Sevdiğin 10 kişiyi yemeğe davet ettin, ama aralarında bir tanesi sevmediğin bir kişiyi getirdi, Ne yaparsın o sevdiğin kişi hatırına onu da kabul edersin oda aynı sofradan nasiplenir.
Mevla’nın sevdiği kulların kalbine gireceğiz ki onların hürmetine bizde Mevlamızın güzelliklerinden istifade edelim.
Efendimiz ayakları şişene kadar ibadet edermiş, Aişe annemizde Efendimize “Gelmiş ve geçmiş günahların affedildiği halde neden bu kadar ibadet edersin” demiş.
Efendimiz de “Ya Aişe Rabbime şükredici bir kul olmayayım mı” buyurur.
Eski kavimlerde bu kadar imkan yoktu, 500 yıl Peygamber gelmemişti. Şimdi camiler, hocalar, alimler, ulemalar, medreseler var daha ne istiyoruz.
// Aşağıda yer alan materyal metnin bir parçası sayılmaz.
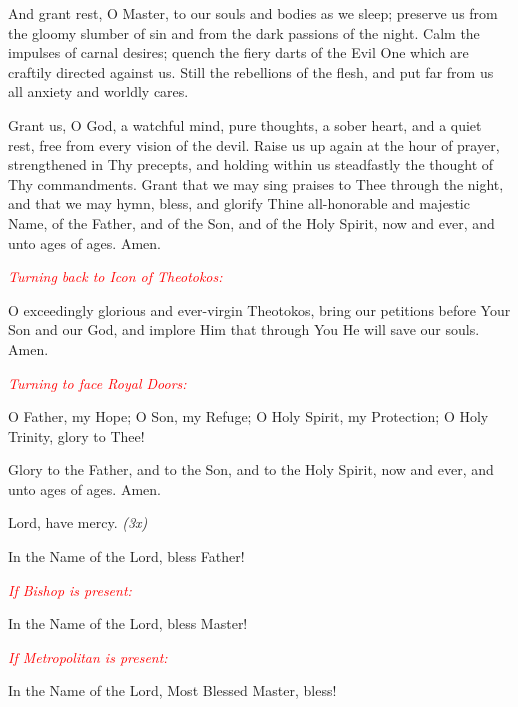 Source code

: \begin{hang}
\noindent\makebox[\indt][l]{}And grant rest, O Master, to our souls and bodies 
as we sleep; preserve us from the gloomy slumber of sin and from the dark 
passions of the night. Calm the impulses of carnal desires; quench the fiery 
darts of the Evil One which are craftily directed against us.  Still the 
rebellions of the flesh, and put far from us all anxiety and worldly cares.

Grant us, O God, a watchful mind, pure thoughts, a sober heart, and a quiet 
rest, free from every vision of the devil.  Raise us up again at the hour of 
prayer, strengthened in Thy precepts, and holding within us steadfastly the 
thought of Thy commandments.  Grant that we may sing praises to Thee through 
the night, and that we may hymn, bless, and glorify Thine all-honorable and 
majestic Name, of the Father, and of the Son, and of the Holy Spirit, now and 
ever, and unto ages of ages.  Amen.

\end{hang}

\textcolor{red}{\textit{Turning back to Icon of Theotokos:}}

\begin{hang}
\noindent\makebox[\indt][l]{}O exceedingly glorious and ever-virgin Theotokos, 
bring our petitions before Your Son and our God, and implore Him that through 
You He will save our souls.  Amen.

\end{hang}

\textcolor{red}{\textit{Turning to face Royal Doors:}}

\begin{hang}
\noindent\makebox[\indt][l]{}O Father, my Hope;  O Son, my Refuge;  O Holy 
Spirit, my Protection;  O Holy Trinity, glory to Thee!

\end{hang}

\begin{hang}
\noindent{}Glory to the Father, and to the 
Son, and to the Holy Spirit, now and ever, and unto ages of ages.  Amen.

Lord, have mercy. \textit{(3x)}

In the Name of the Lord, bless Father!

\textcolor{red}{\textit{If Bishop is present:}}

In the Name of the Lord, bless Master!

\textcolor{red}{\textit{If Metropolitan is present:}}

In the Name of the Lord, Most Blessed Master, bless!

\end{hang}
Hoca anlatıyor çok iyi dinliyoruz, ama sadece iyi dinliyoruz. Tatbikatta sıkıntımız var.
Çok etkilendiğim bir olay; Bir gün Adapazarına gittim, bir amcayı ziyaret ettim göz suyu kuruduğu için kör olmuş, aynı yerde bir kişiyi daha ziyaret ettim onun da göz suyu fazla olduğu için kör olmuş, sonra düşündüm ki gözlerimizin ölçülü olması ne büyük nimetmiş.
Güneş, ay, yağmur, toprak, yiyecekler, içecekler her şey bizim için, yeryüzünü döşek yaptım, gökyüzünü kubbe yaptım sizi korudum buyuruyor Mevla Teala.
Bu mükemmel nimetlerin karşısında bizden sadece kulluk istiyor.
İşyerinde namaz kıldırmayan adam ben Firavun’um diyor. Çünkü Mevla’nın hükmünü kabul etmiyor, benim hükmüm geçer diyor.
Mevla’ya şirk koşanın firavundan farkı yok.
Kur’an-ı Kerim Rabbimizin kelamıdır, aksine bir kitap bir hüküm kimse getiremez.
Efendi Hazretlerimize geliyorlar, Sen bize çocuklarını okut diyorsun ama bu çocukların geleceği ne olacak diyorlar. İki gün sonrada gelip Hocalar çok yiyor diyorlar. İşte Hocaların rızkı bol Mevla onlara sahip çıkıyor anlayamıyorlar.
Aynı şekilde bana geliyorlar, çocuk medresede okursa fakir olur, sıkıntı çeker diyorlar. Sonra Mevla yardım ediyor sahip çıkıyor akıtıyor, bu seferde “Hoca bu değirmenim suyu nerden akıyor” diyorlar. Bende diyorum ki “Mevla’dan akıyor Mevla’dan”
Hocamızın sohbeti dua, musafaha ve ikram ile bitti.